_Dataset content_.

____

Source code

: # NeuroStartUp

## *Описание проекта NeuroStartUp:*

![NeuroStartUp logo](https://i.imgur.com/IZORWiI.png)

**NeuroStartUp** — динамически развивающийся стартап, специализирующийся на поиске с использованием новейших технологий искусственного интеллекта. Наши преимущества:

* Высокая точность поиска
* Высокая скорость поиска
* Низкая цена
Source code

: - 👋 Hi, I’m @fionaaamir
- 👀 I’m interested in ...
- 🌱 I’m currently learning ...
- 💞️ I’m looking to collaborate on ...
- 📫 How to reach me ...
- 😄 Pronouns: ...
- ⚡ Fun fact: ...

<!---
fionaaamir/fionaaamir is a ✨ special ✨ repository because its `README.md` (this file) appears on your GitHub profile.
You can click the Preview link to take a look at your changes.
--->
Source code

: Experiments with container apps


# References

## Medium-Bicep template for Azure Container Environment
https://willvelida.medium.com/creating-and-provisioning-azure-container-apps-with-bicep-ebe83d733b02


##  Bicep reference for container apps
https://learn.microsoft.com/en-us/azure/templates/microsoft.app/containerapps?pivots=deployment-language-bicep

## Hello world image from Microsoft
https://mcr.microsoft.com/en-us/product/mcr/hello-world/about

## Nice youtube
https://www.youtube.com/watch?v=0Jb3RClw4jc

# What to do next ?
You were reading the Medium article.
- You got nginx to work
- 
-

____

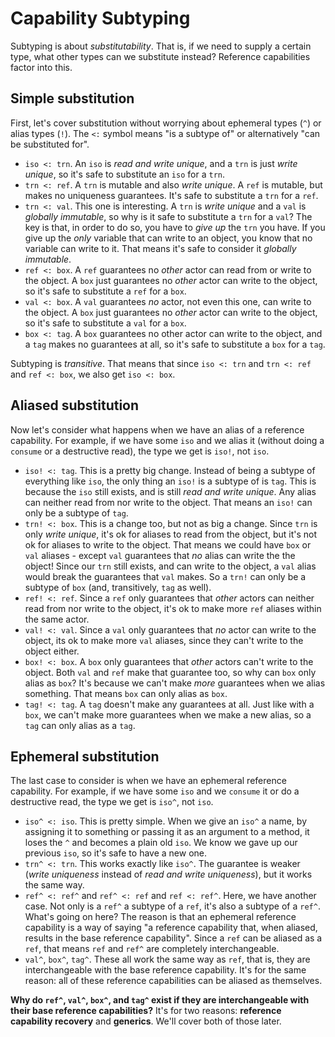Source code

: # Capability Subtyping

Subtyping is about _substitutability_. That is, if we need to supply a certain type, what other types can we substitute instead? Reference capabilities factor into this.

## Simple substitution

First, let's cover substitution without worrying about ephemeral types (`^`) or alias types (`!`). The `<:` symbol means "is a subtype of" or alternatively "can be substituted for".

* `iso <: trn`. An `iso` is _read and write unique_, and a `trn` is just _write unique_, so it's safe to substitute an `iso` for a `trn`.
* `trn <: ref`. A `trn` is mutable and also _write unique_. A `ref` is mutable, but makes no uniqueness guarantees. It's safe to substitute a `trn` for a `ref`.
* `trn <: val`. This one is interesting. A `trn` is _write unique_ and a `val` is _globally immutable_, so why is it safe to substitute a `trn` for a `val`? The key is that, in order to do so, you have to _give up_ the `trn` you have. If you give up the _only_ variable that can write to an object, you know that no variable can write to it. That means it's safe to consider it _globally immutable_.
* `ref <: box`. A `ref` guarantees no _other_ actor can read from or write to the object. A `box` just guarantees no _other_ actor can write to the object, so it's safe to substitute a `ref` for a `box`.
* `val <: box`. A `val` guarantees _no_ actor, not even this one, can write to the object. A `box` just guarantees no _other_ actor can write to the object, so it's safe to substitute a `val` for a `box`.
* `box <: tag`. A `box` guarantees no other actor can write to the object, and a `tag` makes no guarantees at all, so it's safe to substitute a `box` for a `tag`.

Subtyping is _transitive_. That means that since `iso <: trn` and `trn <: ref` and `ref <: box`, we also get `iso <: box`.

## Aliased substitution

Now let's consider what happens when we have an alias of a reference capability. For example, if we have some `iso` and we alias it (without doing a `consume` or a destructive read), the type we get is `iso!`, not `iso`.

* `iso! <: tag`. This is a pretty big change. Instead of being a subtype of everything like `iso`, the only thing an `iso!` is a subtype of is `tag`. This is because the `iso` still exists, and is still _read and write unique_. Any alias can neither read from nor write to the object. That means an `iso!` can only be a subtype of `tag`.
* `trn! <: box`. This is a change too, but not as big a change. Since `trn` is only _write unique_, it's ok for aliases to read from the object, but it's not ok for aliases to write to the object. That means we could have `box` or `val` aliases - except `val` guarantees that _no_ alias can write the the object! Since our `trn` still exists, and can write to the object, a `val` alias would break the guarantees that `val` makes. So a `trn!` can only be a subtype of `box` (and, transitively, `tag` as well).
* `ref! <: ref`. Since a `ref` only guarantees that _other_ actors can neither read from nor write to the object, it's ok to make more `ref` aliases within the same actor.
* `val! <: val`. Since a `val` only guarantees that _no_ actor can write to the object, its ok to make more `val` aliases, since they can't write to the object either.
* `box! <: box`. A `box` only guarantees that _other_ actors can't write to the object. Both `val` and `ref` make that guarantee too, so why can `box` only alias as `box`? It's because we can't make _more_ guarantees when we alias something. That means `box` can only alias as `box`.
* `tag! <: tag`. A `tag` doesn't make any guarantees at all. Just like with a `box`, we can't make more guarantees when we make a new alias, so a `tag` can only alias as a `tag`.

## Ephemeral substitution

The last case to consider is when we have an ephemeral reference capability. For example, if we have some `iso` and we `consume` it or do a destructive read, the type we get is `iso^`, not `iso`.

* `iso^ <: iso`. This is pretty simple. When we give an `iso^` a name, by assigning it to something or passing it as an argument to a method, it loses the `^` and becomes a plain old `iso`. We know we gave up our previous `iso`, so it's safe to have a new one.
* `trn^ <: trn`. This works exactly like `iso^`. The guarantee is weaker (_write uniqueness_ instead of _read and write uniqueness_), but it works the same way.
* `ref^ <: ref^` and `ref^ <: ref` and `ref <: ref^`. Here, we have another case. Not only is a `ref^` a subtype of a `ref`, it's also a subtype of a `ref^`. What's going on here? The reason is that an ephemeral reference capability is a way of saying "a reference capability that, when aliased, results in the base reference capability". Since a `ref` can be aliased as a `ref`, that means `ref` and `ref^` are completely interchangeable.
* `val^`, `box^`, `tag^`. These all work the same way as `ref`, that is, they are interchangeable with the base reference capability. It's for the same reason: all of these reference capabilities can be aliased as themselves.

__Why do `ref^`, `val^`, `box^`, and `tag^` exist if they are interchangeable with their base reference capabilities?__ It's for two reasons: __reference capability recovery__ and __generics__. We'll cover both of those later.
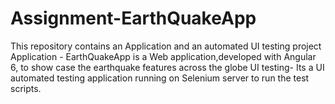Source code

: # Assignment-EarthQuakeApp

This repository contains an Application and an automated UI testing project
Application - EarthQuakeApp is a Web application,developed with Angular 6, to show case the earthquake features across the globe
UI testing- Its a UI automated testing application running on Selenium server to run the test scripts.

____

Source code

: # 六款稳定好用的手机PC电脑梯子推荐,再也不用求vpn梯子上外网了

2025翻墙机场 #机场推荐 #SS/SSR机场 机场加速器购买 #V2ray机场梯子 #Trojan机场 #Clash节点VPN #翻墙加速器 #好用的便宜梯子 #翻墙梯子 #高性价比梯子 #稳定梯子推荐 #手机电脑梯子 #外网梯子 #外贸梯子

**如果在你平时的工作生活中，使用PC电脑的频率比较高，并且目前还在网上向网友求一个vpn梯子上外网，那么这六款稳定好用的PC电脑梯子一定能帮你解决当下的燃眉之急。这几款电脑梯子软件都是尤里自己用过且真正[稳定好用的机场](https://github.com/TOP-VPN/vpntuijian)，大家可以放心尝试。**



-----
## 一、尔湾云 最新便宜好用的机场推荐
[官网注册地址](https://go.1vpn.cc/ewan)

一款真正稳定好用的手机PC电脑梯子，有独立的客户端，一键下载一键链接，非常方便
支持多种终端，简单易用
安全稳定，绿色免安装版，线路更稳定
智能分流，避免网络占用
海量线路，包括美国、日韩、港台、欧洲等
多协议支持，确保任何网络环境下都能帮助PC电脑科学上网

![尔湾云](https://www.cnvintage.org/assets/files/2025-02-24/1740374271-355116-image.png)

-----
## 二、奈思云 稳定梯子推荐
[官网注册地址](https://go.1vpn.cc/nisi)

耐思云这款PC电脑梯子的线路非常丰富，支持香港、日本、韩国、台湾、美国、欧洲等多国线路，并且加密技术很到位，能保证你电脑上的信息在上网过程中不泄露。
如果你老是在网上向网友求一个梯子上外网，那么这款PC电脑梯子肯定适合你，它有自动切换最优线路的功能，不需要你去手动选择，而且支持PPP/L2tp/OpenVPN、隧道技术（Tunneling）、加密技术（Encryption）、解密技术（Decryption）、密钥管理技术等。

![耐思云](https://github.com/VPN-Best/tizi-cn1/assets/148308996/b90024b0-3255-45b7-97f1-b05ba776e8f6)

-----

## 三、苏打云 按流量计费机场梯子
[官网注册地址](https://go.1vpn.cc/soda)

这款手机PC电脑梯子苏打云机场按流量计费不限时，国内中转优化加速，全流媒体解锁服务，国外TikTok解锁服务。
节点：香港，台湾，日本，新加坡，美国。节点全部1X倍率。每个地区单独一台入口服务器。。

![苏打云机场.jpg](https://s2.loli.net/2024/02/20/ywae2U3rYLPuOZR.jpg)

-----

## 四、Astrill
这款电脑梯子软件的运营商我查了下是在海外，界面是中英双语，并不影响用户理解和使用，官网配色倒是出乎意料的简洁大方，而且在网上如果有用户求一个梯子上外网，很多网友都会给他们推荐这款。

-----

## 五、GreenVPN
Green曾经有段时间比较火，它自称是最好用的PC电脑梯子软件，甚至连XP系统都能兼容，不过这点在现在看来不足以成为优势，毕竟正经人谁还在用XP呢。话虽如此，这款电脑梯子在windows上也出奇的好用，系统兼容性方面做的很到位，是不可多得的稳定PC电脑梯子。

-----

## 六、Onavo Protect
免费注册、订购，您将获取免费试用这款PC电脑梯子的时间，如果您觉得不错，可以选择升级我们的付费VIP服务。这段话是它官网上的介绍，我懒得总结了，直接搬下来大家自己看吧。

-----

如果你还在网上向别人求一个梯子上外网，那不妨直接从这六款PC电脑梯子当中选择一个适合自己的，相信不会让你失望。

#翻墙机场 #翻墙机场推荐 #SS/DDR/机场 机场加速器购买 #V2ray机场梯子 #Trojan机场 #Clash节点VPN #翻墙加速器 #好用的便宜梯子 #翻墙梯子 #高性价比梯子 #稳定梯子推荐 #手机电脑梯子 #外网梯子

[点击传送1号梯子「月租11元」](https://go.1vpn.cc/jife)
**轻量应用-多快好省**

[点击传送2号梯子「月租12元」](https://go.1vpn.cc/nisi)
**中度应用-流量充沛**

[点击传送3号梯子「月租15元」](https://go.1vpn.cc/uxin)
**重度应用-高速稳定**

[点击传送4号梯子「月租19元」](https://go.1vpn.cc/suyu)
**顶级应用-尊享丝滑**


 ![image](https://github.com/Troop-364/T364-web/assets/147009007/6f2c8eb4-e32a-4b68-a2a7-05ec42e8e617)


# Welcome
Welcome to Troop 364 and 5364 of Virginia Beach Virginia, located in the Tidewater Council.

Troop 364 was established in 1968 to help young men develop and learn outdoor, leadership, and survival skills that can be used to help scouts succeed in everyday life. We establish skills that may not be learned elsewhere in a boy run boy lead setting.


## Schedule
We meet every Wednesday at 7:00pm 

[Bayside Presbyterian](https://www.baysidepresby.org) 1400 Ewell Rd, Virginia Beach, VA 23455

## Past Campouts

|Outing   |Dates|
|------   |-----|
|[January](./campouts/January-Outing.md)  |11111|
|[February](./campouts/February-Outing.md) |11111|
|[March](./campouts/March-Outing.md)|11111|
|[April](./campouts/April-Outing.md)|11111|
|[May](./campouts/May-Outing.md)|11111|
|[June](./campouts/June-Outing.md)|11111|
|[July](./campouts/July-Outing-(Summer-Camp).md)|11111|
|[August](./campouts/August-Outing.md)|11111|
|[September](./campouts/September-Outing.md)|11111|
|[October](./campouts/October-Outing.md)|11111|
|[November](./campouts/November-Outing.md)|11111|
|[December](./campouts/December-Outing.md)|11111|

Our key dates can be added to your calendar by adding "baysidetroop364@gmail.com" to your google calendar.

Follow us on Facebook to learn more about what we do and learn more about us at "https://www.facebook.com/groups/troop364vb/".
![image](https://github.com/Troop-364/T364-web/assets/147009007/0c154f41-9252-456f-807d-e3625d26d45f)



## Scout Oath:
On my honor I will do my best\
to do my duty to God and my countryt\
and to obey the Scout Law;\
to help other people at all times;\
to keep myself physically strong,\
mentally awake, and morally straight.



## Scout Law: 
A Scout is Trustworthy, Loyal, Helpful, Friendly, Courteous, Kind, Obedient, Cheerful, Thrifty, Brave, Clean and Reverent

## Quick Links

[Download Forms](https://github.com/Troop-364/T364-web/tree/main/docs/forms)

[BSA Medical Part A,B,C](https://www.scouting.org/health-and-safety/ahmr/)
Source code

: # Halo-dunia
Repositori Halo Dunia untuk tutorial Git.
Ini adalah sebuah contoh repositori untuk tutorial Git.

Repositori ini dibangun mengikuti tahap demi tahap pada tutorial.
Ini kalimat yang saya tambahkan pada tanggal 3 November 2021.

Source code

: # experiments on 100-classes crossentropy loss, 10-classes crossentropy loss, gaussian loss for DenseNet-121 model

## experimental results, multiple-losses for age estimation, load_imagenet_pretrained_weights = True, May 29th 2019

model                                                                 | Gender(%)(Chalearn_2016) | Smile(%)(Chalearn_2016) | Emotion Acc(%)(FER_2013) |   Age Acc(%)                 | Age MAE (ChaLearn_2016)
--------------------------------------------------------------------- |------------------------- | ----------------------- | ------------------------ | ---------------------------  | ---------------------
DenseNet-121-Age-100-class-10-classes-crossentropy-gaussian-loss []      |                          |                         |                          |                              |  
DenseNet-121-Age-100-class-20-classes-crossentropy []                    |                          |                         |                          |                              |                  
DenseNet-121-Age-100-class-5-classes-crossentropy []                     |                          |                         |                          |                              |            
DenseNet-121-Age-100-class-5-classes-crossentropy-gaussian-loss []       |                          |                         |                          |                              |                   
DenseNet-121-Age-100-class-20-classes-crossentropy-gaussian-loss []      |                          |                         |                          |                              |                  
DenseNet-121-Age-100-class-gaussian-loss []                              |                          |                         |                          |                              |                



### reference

____

_Task description_.
Give back, exactly as written, the stretch from the line with "## Past Campouts" through the line with "Our key dates", and no other lines from the records above.

_Completed exercise_.
## Past Campouts

|Outing   |Dates|
|------   |-----|
|[January](./campouts/January-Outing.md)  |11111|
|[February](./campouts/February-Outing.md) |11111|
|[March](./campouts/March-Outing.md)|11111|
|[April](./campouts/April-Outing.md)|11111|
|[May](./campouts/May-Outing.md)|11111|
|[June](./campouts/June-Outing.md)|11111|
|[July](./campouts/July-Outing-(Summer-Camp).md)|11111|
|[August](./campouts/August-Outing.md)|11111|
|[September](./campouts/September-Outing.md)|11111|
|[October](./campouts/October-Outing.md)|11111|
|[November](./campouts/November-Outing.md)|11111|
|[December](./campouts/December-Outing.md)|11111|

Our key dates can be added to your calendar by adding "baysidetroop364@gmail.com" to your google calendar.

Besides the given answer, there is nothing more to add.